§ **WORK INSTRUCTION**
Copy the records below line by line and word for word, from the very first line through the line with "He participado en m\'as", omitting each picture.

[Plain-text document sources]
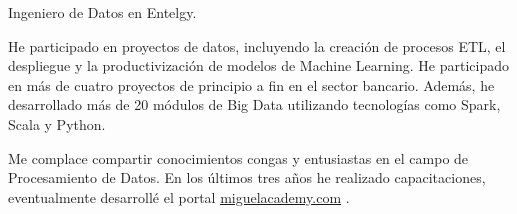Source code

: 

\begin{cvparagraph}


Ingeniero de Datos en Entelgy.

He participado en proyectos de datos, incluyendo la creaci\'on de procesos ETL, el despliegue y la productivizaci\'on de modelos de Machine Learning.
He participado en m\'as de cuatro proyectos de principio a fin en el sector bancario.
Adem\'as, he desarrollado m\'as de 20 m\'odulos de Big Data utilizando tecnolog\'ias como Spark, Scala y Python.


Me complace compartir conocimientos congas y entusiastas en el campo de Procesamiento de Datos.
En los \'ultimos tres años he realizado capacitaciones, eventualmente desarroll\'e el portal \href{www.miguelacademy.com}{miguelacademy.com} .

\end{cvparagraph}
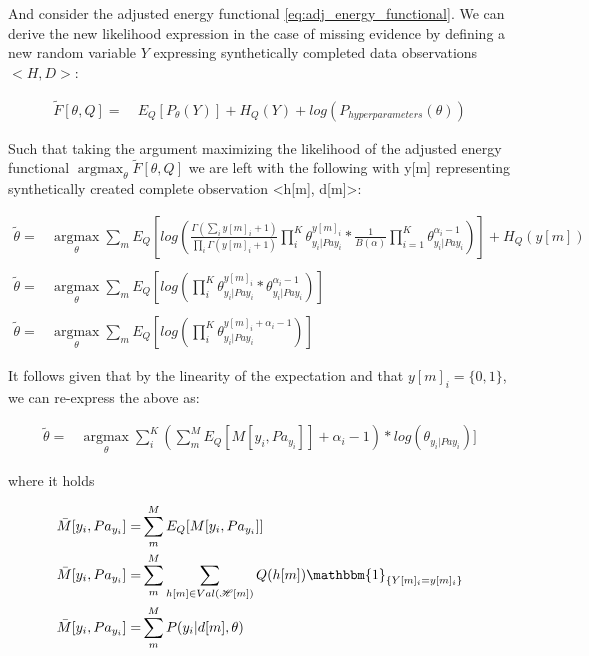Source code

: \documentclass[11pt]{article}
\begin{document}
\begin{article}
And consider the adjusted energy functional
\ref{eq:adj_energy_functional}. We can derive the new likelihood
expression in the case of missing evidence by defining a new
random variable \(Y\) expressing synthetically completed data observations \(<H,
    D>\):

\begin{align} \label{eq:dirichlet-multinomial-likelihood}
\tilde{F}[\theta, Q] =& \ E_Q[P_\theta(Y)] + H_Q (Y) + log(P_{hyperparameters}(\theta))
\end{align}

Such that taking the argument maximizing the likelihood of the
adjusted energy functional \(\operatorname*{argmax}_{\theta}
    \tilde{F}[\theta, Q]\) we are left with the following with y[m]
representing synthetically created complete observation <h[m],
d[m]>:

\begin{align} \label{eq:first-order-condition}
\tilde{\theta} =& \operatorname*{argmax}_{\theta} \sum_m E_Q[log(\frac{\Gamma(\sum_i y[m]_i + 1)}{\prod_i \Gamma(y[m]_i + 1)} \prod_i^K \theta_{y_i | Pa{y_i}}^{y[m]_i} * \frac{1}{B(\alpha)} \prod_{i=1}^K \theta_{y_i | Pa{y_i}}^{\alpha_i - 1})] + H_Q (y[m]) \\
\nonumber\\   
\tilde{\theta} =& \operatorname*{argmax}_{\theta} \sum_m E_Q[log(\prod_i^K \theta_{y_i | Pa{y_i}}^{y[m]_i} * \theta_{y_i | Pa{y_i}}^{\alpha_i - 1})]\\
\nonumber\\   
\tilde{\theta} =& \operatorname*{argmax}_{\theta} \sum_m E_Q[log(\prod_i^K \theta_{y_i | Pa{y_i}}^{y[m]_i + \alpha_i - 1})] 
\end{align}

It follows given that by the linearity of the expectation and that
\(y[m]_i = \{0,1\}\), we can re-express the above as:

\begin{align} \label{eq:solution1}
\tilde{\theta} =& \operatorname*{argmax}_{\theta} \sum_i^K (\sum_m^M E_Q[M[y_i, Pa_{y_i}]] + \alpha_i - 1) * log(\theta_{y_i | Pa{y_i}})] 
\end{align}

where it holds

\begin{align} \label{eq:expected_sufficient}
\bar{M}[y_i, Pa_{y_i}]  =& \sum_m^M E_Q[M[y_i, Pa_{y_i}]]\\
\bar{M}[y_i, Pa_{y_i}]  =& \sum_m^M \sum_{h[m] \in Val(\mathscr{H}[m])} Q(h[m]) \mathbbm{1}_{\{Y[m]_i = y[m]_i\}}\\
\bar{M}[y_i, Pa_{y_i}]  =& \sum_m^M P(y_i | d[m], \theta)
\end{align}


\end{article}
\end{document}
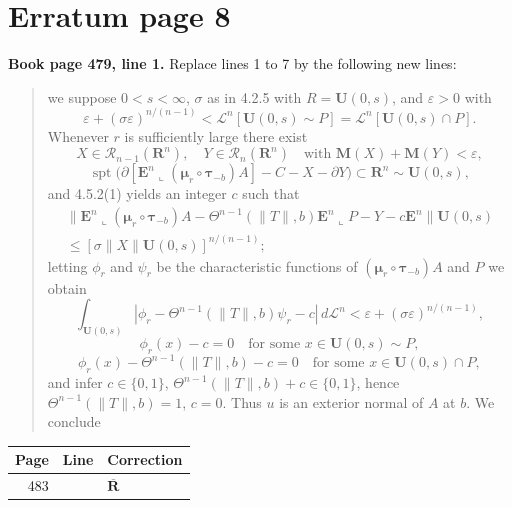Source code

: \documentclass[11pt]{article}
\makeatletter
\newcommand{\R}{\mathbf R}
\newcommand{\Leb}{\mathscr L}
\newcommand{\restrict}{\mathbin{\llcorner}}
\newcommand{\spt}{\operatorname{spt}}
\newcommand{\U}{\mathbf U}
\newcommand{\E}{\mathbf E}
\newcommand{\M}{\mathbf M}
\newcommand{\entry}[3]{#1&#2&#3\\[4pt]}
\newenvironment{corrections}{%
  \begin{longtable}{@{}r >{\raggedright\arraybackslash}p{21mm} >{\raggedright\arraybackslash}p{118mm}@{}}
  \textbf{Page}&\textbf{Line}&\textbf{Correction}\\\hline\endhead
}{\end{longtable}}
\makeatother
\begin{document}
\section*{Erratum page 8}
\noindent\textbf{Book page 479, line 1.} Replace lines 1 to 7 by the following new lines:
\begin{quote}
we suppose $0<s<\infty$, $\sigma$ as in 4.2.5 with $R=\U(0,s)$, and $\varepsilon>0$ with
\[
\varepsilon+(\sigma\varepsilon)^{n/(n-1)}<\Leb^n[\U(0,s)\sim P]=\Leb^n[\U(0,s)\cap P].
\]
Whenever $r$ is sufficiently large there exist
\[
X\in\mathscr R_{n-1}(\R^n),\quad Y\in\mathscr R_n(\R^n)
\quad\text{with }\M(X)+\M(Y)<\varepsilon,
\]
\[
\spt\bigl(\partial[\E^n\restrict(\bm\mu_r\circ\bm\tau_{-b})A]-C-X-\partial Y\bigr)
\subset\R^n\sim\U(0,s),
\]
and 4.5.2(1) yields an integer $c$ such that
\begin{multline*}
\bigl\|\E^n\restrict(\bm\mu_r\circ\bm\tau_{-b})A
-\Theta^{n-1}(\|T\|,b)\E^n\restrict P-Y-c\E^n\bigr\|\U(0,s)\\
\le[\sigma\|X\|\U(0,s)]^{n/(n-1)};
\end{multline*}
letting $\phi_r$ and $\psi_r$ be the characteristic functions of
$(\bm\mu_r\circ\bm\tau_{-b})A$ and $P$ we obtain
\[
\int_{\U(0,s)}|\phi_r-\Theta^{n-1}(\|T\|,b)\psi_r-c|\,d\Leb^n
<\varepsilon+(\sigma\varepsilon)^{n/(n-1)},
\]
\[
\phi_r(x)-c=0\quad\text{for some }x\in\U(0,s)\sim P,
\]
\[
\phi_r(x)-\Theta^{n-1}(\|T\|,b)-c=0\quad\text{for some }x\in\U(0,s)\cap P,
\]
and infer $c\in\{0,1\}$, $\Theta^{n-1}(\|T\|,b)+c\in\{0,1\}$,
hence $\Theta^{n-1}(\|T\|,b)=1$, $c=0$. Thus $u$ is an exterior normal of
$A$ at $b$. We conclude
\end{quote}
\begin{corrections}
\entry{483}{5}{$\overline{\R}$}
\end{corrections}
\end{document}
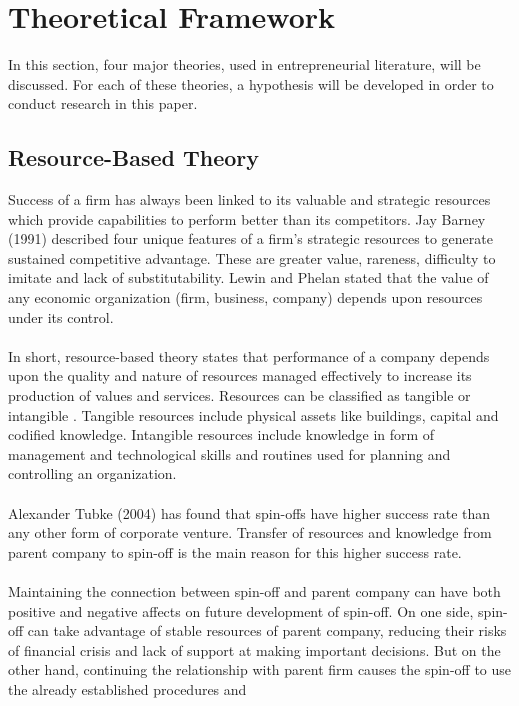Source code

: \chapter{Theoretical Framework\label{cha:chapter3}}
In this section, four major theories, used in entrepreneurial literature, will be discussed. For each of
these theories, a hypothesis will be developed in order to conduct research in this paper.

\section{Resource-Based Theory\label{sec:resource-based-theory}}
Success of a firm has always been linked to its valuable and strategic resources which provide 
capabilities to perform better than its competitors. Jay Barney (1991) \cite{32}  described four
unique features of a firm’s strategic resources to generate sustained competitive
advantage. These are greater value, rareness, difficulty to imitate and lack of substitutability.
Lewin and Phelan \cite{33} stated that the value of any economic organization (firm, business, company)
depends upon resources under its control. 
\\
\\
In short, resource-based theory states that performance of a company depends
upon the quality and nature of resources managed effectively to increase its production of values
and services. Resources can be classified as tangible or intangible . Tangible resources include physical assets
like buildings, capital and codified knowledge. Intangible resources include knowledge in form of
management and technological skills and routines used for planning and controlling an
organization.
\\
\\
Alexander Tubke (2004) \cite{34} has found that spin-offs have higher success rate than any other form
of corporate venture. Transfer of resources and knowledge from parent company to spin-off is the
main reason for this higher success rate. 
\\
\\
Maintaining the connection between spin-off and parent
company can have both positive and negative affects on future development of spin-off. On one
side, spin-off can take advantage of stable resources of parent company, reducing their risks of
financial crisis and lack of support at making important decisions. But on the other hand, continuing
the relationship with parent firm causes the spin-off to use the already established procedures and

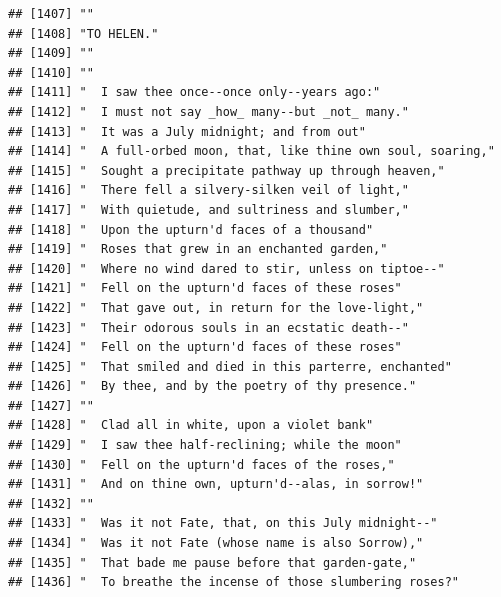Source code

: \documentclass{article}\usepackage[]{graphicx}\usepackage[]{color}
\makeatletter
\newenvironment{kframe}{%
 \def\at@end@of@kframe{}%
 \ifinner\ifhmode%
  \def\at@end@of@kframe{\end{minipage}}%
  \begin{minipage}{\columnwidth}%
 \fi\fi%
 \def\FrameCommand##1{\hskip\@totalleftmargin \hskip-\fboxsep
 \colorbox{shadecolor}{##1}\hskip-\fboxsep
     \hskip-\linewidth \hskip-\@totalleftmargin \hskip\columnwidth}%
 \MakeFramed {\advance\hsize-\width
   \@totalleftmargin\z@ \linewidth\hsize
   \@setminipage}}%
 {\par\unskip\endMakeFramed%
 \at@end@of@kframe}
\newenvironment{knitrout}{}{} %
\makeatother
\begin{document}
\begin{knitrout}
\begin{kframe}
\begin{verbatim}
## [1407] ""                                                                            
## [1408] "TO HELEN."                                                                   
## [1409] ""                                                                            
## [1410] ""                                                                            
## [1411] "  I saw thee once--once only--years ago:"                                    
## [1412] "  I must not say _how_ many--but _not_ many."                                
## [1413] "  It was a July midnight; and from out"                                      
## [1414] "  A full-orbed moon, that, like thine own soul, soaring,"                    
## [1415] "  Sought a precipitate pathway up through heaven,"                           
## [1416] "  There fell a silvery-silken veil of light,"                                
## [1417] "  With quietude, and sultriness and slumber,"                                
## [1418] "  Upon the upturn'd faces of a thousand"                                     
## [1419] "  Roses that grew in an enchanted garden,"                                   
## [1420] "  Where no wind dared to stir, unless on tiptoe--"                           
## [1421] "  Fell on the upturn'd faces of these roses"                                 
## [1422] "  That gave out, in return for the love-light,"                              
## [1423] "  Their odorous souls in an ecstatic death--"                                
## [1424] "  Fell on the upturn'd faces of these roses"                                 
## [1425] "  That smiled and died in this parterre, enchanted"                          
## [1426] "  By thee, and by the poetry of thy presence."                               
## [1427] ""                                                                            
## [1428] "  Clad all in white, upon a violet bank"                                     
## [1429] "  I saw thee half-reclining; while the moon"                                 
## [1430] "  Fell on the upturn'd faces of the roses,"                                  
## [1431] "  And on thine own, upturn'd--alas, in sorrow!"                              
## [1432] ""                                                                            
## [1433] "  Was it not Fate, that, on this July midnight--"                            
## [1434] "  Was it not Fate (whose name is also Sorrow),"                              
## [1435] "  That bade me pause before that garden-gate,"                               
## [1436] "  To breathe the incense of those slumbering roses?"                         

\end{verbatim}
\end{kframe}
\end{knitrout}
\end{document}
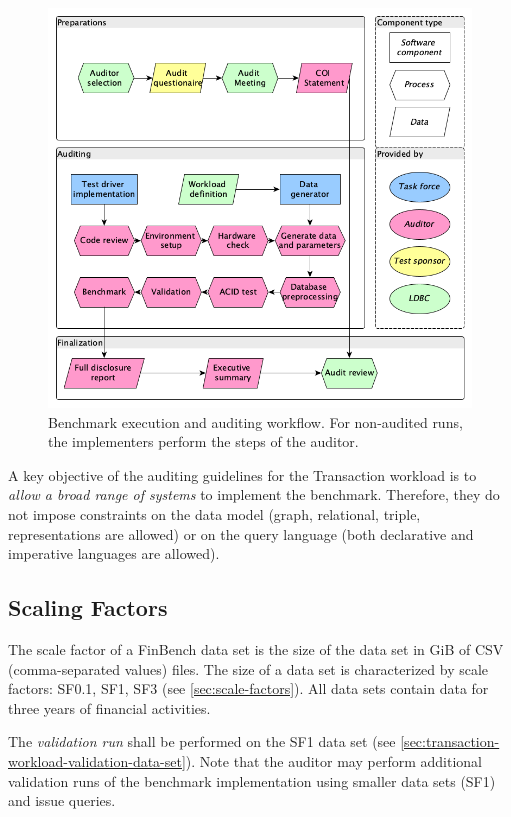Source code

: \begin{figure}[h]
    \centering
    \includegraphics[scale=\yedscale]{figures/audit-workflow}
    \caption{Benchmark execution and auditing workflow. For non-audited runs, the implementers perform the steps of the auditor.}
    \label{fig:audit-workflow}
\end{figure}

A key objective of the auditing guidelines for the Transaction workload is to \emph{allow a broad range of systems} to implement the benchmark.
Therefore, they do not impose constraints on the data model
(graph, relational, triple, \etc representations are allowed)
or on the query language
(both declarative and imperative languages are allowed).

\subsection{Scaling Factors}
\label{sec:transaction-workload-scaling}

The scale factor of a FinBench data set is the size of the data set in GiB of CSV (comma-separated values) files.
The size of a data set is characterized by scale factors: SF0.1, SF1, SF3 \etc (see \autoref{sec:scale-factors}).
All data sets contain data for three years of financial activities.

The \emph{validation run} shall be performed on the SF1 data set (see \autoref{sec:transaction-workload-validation-data-set}). Note that the auditor may perform additional validation runs of the benchmark implementation using smaller data sets (\eg SF1) and issue queries.

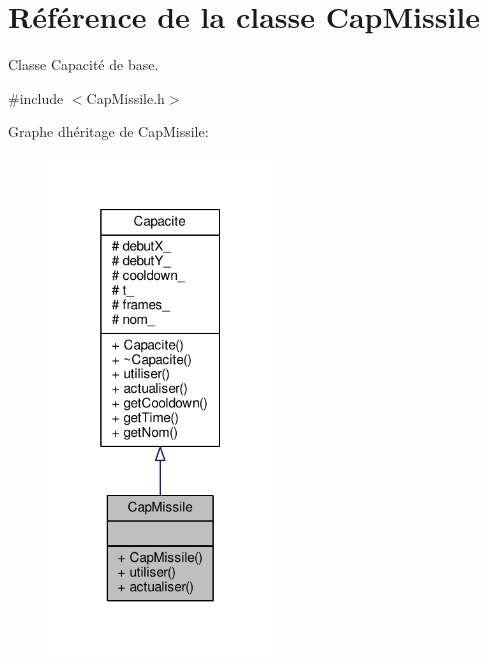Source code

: \hypertarget{class_cap_missile}{}\section{Référence de la classe Cap\+Missile}
\label{class_cap_missile}


Classe Capacité de base.  




{\ttfamily \#include $<$Cap\+Missile.\+h$>$}



Graphe d\textquotesingle{}héritage de Cap\+Missile\+:\nopagebreak
\begin{figure}[H]
\begin{center}
\leavevmode
\includegraphics[width=169pt]{class_cap_missile__inherit__graph}
\end{center}
\end{figure}


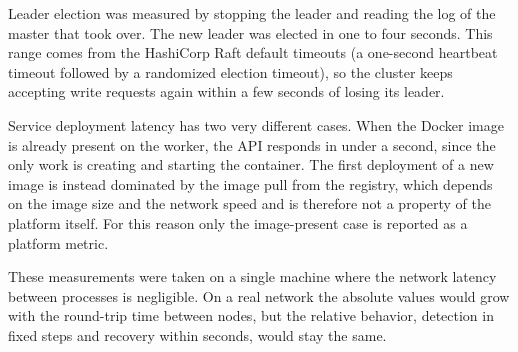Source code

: Leader election was measured by stopping the leader and reading the log of the master that took over. The new leader was elected in one to four seconds. This range comes from the HashiCorp Raft default timeouts (a one-second heartbeat timeout followed by a randomized election timeout), so the cluster keeps accepting write requests again within a few seconds of losing its leader.

Service deployment latency has two very different cases. When the Docker image is already present on the worker, the API responds in under a second, since the only work is creating and starting the container. The first deployment of a new image is instead dominated by the image pull from the registry, which depends on the image size and the network speed and is therefore not a property of the platform itself. For this reason only the image-present case is reported as a platform metric.

These measurements were taken on a single machine where the network latency between processes is negligible. On a real network the absolute values would grow with the round-trip time between nodes, but the relative behavior, detection in fixed steps and recovery within seconds, would stay the same.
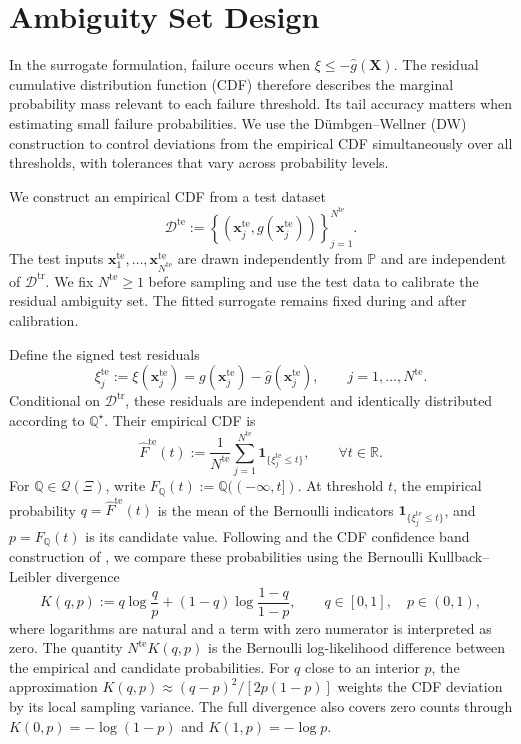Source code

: \documentclass[review,11pt,3p,authoryear,nopreprintline]{elsarticle}
\begin{document}
\section{Ambiguity Set Design}
\label{sec-ambiguity-set}

In the surrogate formulation, failure occurs when $\xi\le-\hat g(\bm X)$. The residual cumulative distribution function (CDF) therefore describes the marginal probability mass relevant to each failure threshold. Its tail accuracy matters when estimating small failure probabilities. We use the D\"umbgen--Wellner (DW) construction \citep{L.J23} to control deviations from the empirical CDF simultaneously over all thresholds, with tolerances that vary across probability levels.

We construct an empirical CDF from a test dataset
\[
  \mathcal D^{\mathrm{te}}:=\left\{\left(\bm x_j^{\mathrm{te}},g(\bm x_j^{\mathrm{te}})\right)\right\}_{j=1}^{N^{\mathrm{te}}}.
\]
The test inputs $\bm x_1^{\mathrm{te}},\ldots,\bm x_{N^{\mathrm{te}}}^{\mathrm{te}}$ are drawn independently from $\mathbb P$ and are independent of $\mathcal D^{\mathrm{tr}}$. We fix $N^{\mathrm{te}}\ge1$ before sampling and use the test data to calibrate the residual ambiguity set. The fitted surrogate remains fixed during and after calibration.

Define the signed test residuals
\[
  \xi_j^{\mathrm{te}}:=\xi(\bm x_j^{\mathrm{te}})=g(\bm x_j^{\mathrm{te}})-\hat g(\bm x_j^{\mathrm{te}}),\qquad j=1,\ldots,N^{\mathrm{te}}.
\]
Conditional on $\mathcal D^{\mathrm{tr}}$, these residuals are independent and identically distributed according to $\mathbb Q^\star$. Their empirical CDF is
\begin{equation}
  \widehat F^{\mathrm{te}}(t):=\frac{1}{N^{\mathrm{te}}}\sum_{j=1}^{N^{\mathrm{te}}}\mathbf 1_{\{\xi_j^{\mathrm{te}}\le t\}},\qquad \forall t\in\mathbb R.
  \label{eq-empirical-cdf}
\end{equation}
For $\mathbb Q\in\mathcal Q(\Xi)$, write $F_{\mathbb Q}(t):=\mathbb Q(({-\infty},t])$. At threshold $t$, the empirical probability $q=\widehat F^{\mathrm{te}}(t)$ is the mean of the Bernoulli indicators $\mathbf 1_{\{\xi_j^{\mathrm{te}}\le t\}}$, and $p=F_{\mathbb Q}(t)$ is its candidate value. Following \citet{B.J79} and the CDF confidence band construction of \citet{O95}, we compare these probabilities using the Bernoulli Kullback--Leibler divergence
\begin{equation}
  K(q,p):=q\log\frac{q}{p}+(1-q)\log\frac{1-q}{1-p},\qquad q\in[0,1],\quad p\in(0,1),
  \label{eq-bernoulli-kl}
\end{equation}
where logarithms are natural and a term with zero numerator is interpreted as zero. The quantity $N^{\mathrm{te}}K(q,p)$ is the Bernoulli log-likelihood difference between the empirical and candidate probabilities. For $q$ close to an interior $p$, the approximation $K(q,p)\approx(q-p)^2/[2p(1-p)]$ weights the CDF deviation by its local sampling variance. The full divergence also covers zero counts through $K(0,p)=-\log(1-p)$ and $K(1,p)=-\log p$.
\end{document}
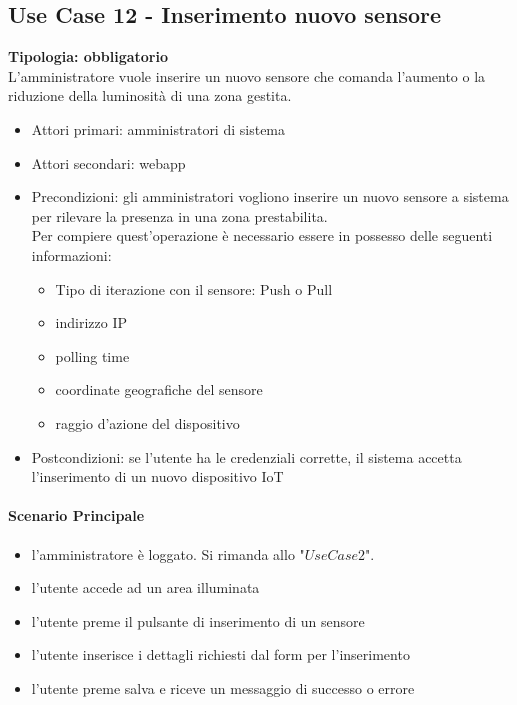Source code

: \documentclass[12pt]{article}
\begin{document}
\subsection{Use Case 12 - Inserimento nuovo sensore}
\textbf{Tipologia: obbligatorio}\\
L'amministratore vuole inserire un nuovo sensore che comanda l'aumento o la riduzione della luminosità di una zona gestita.
\begin{itemize}
	\item Attori primari: amministratori di sistema
	\item Attori secondari: webapp
	\item Precondizioni: gli amministratori vogliono inserire un nuovo sensore a sistema per rilevare la presenza in una zona prestabilita.\\
	 Per compiere quest'operazione è necessario essere in possesso delle seguenti informazioni: 
	\begin{itemize}
		\item Tipo di iterazione con il sensore: Push o Pull
		\item indirizzo IP
		\item polling time
		\item coordinate geografiche del sensore
		\item raggio d'azione del dispositivo
	\end{itemize}
	\item Postcondizioni: se l'utente ha le credenziali corrette, il sistema accetta l'inserimento di un nuovo dispositivo IoT
\end{itemize}
\paragraph{Scenario Principale}
\begin{itemize}
	\item l'amministratore è loggato. Si rimanda allo "$Use Case 2$".
	\item l'utente accede ad un area illuminata
	\item l'utente preme il pulsante di inserimento di un sensore
	\item l'utente inserisce i dettagli richiesti dal form per l'inserimento
	\item l'utente preme salva e riceve un messaggio di successo o errore
\end{itemize}
\end{document}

§ **WRITTEN SOLUTION**
Source code

: 

\begin{cvparagraph}


Ingeniero de Datos en Entelgy.

He participado en proyectos de datos, incluyendo la creaci\'on de procesos ETL, el despliegue y la productivizaci\'on de modelos de Machine Learning.
He participado en m\'as de cuatro proyectos de principio a fin en el sector bancario.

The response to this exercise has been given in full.